A King, desenvolvedora de Candy Crush e subsidiária da Microsoft, decidiu não assinar um acordo coletivo de trabalho (Collective Bargaining Agreement, ou CBA) solicitado por funcionários representados pelos sindicatos suecos Unionen e Sveriges Ingenjörer.
A decisão foi comunicada aos colaboradores em junho, encerrando cerca de um ano de negociações entre a empresa e os representantes dos trabalhadores.
Empresa diz que modelo atual é o mais adequado
Em comunicado enviado aos funcionários, o presidente da King, Todd Green, afirmou que a decisão “não foi tomada de forma leviana” e apresentou dois principais motivos para rejeitar o acordo.

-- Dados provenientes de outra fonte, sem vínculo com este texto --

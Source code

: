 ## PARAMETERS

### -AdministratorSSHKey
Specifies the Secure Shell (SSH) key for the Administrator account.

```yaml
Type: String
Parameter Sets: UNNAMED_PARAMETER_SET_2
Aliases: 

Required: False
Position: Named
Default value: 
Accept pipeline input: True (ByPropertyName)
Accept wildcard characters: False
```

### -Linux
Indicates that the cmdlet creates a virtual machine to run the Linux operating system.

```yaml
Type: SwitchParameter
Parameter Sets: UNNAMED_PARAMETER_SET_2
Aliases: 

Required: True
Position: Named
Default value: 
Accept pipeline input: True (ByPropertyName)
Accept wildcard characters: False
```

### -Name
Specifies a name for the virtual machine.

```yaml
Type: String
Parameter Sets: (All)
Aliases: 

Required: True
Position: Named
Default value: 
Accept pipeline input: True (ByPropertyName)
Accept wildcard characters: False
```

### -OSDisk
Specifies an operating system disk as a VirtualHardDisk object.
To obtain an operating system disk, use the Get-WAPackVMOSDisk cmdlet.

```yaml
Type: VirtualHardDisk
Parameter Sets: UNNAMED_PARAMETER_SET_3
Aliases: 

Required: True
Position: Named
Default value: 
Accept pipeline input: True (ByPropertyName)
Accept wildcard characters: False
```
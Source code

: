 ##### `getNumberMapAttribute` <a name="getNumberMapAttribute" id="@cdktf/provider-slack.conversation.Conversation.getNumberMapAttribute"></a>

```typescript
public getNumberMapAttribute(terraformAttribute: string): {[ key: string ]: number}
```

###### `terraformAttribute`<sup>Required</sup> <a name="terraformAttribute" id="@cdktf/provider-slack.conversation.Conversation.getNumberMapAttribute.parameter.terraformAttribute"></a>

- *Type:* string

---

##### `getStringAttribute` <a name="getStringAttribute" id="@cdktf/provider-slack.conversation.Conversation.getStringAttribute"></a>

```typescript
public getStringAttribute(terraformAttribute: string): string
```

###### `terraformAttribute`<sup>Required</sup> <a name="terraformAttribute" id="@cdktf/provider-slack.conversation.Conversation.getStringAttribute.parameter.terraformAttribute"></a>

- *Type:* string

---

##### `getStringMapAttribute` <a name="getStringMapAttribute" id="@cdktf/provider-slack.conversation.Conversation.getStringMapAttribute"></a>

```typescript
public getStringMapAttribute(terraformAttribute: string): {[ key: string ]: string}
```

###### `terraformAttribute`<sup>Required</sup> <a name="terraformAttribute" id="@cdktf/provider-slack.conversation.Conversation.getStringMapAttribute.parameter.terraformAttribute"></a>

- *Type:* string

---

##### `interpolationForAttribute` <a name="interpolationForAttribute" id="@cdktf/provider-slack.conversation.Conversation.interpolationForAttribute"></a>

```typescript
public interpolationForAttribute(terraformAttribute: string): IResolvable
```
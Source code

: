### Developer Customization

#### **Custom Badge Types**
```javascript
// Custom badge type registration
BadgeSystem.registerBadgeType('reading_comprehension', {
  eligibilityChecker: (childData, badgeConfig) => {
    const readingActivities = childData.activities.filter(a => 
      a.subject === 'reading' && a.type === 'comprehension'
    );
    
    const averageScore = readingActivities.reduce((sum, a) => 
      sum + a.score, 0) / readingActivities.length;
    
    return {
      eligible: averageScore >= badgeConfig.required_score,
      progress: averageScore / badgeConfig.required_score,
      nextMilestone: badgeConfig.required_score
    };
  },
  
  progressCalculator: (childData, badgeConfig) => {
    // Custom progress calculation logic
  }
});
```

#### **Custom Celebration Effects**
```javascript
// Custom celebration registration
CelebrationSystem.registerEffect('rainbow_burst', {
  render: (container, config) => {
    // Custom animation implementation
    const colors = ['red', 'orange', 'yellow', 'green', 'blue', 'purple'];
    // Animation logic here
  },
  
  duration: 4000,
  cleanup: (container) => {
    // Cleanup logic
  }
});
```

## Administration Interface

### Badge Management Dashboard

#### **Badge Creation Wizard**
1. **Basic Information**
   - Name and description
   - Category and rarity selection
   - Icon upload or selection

Segundo a empresa, o pacote atual de benefícios oferecido aos funcionários na Suécia já supera, em alguns aspectos, o que normalmente é garantido por um acordo coletivo. Entre os benefícios citados estão:
plano de saúde privado;
licença parental ampliada;
complementação salarial em casos de afastamento por doença;
benefícios previdenciários.
A King também argumenta que deseja manter um modelo de operação uniforme entre seus estúdios na Europa e nos Estados Unidos.
“Acreditamos que nosso modelo operacional atual é o mais adequado para a King neste momento”, afirmou Green.
Segundo a empresa, a adoção de um acordo coletivo exigiria mudanças significativas em processos internos e políticas aplicadas apenas aos funcionários suecos.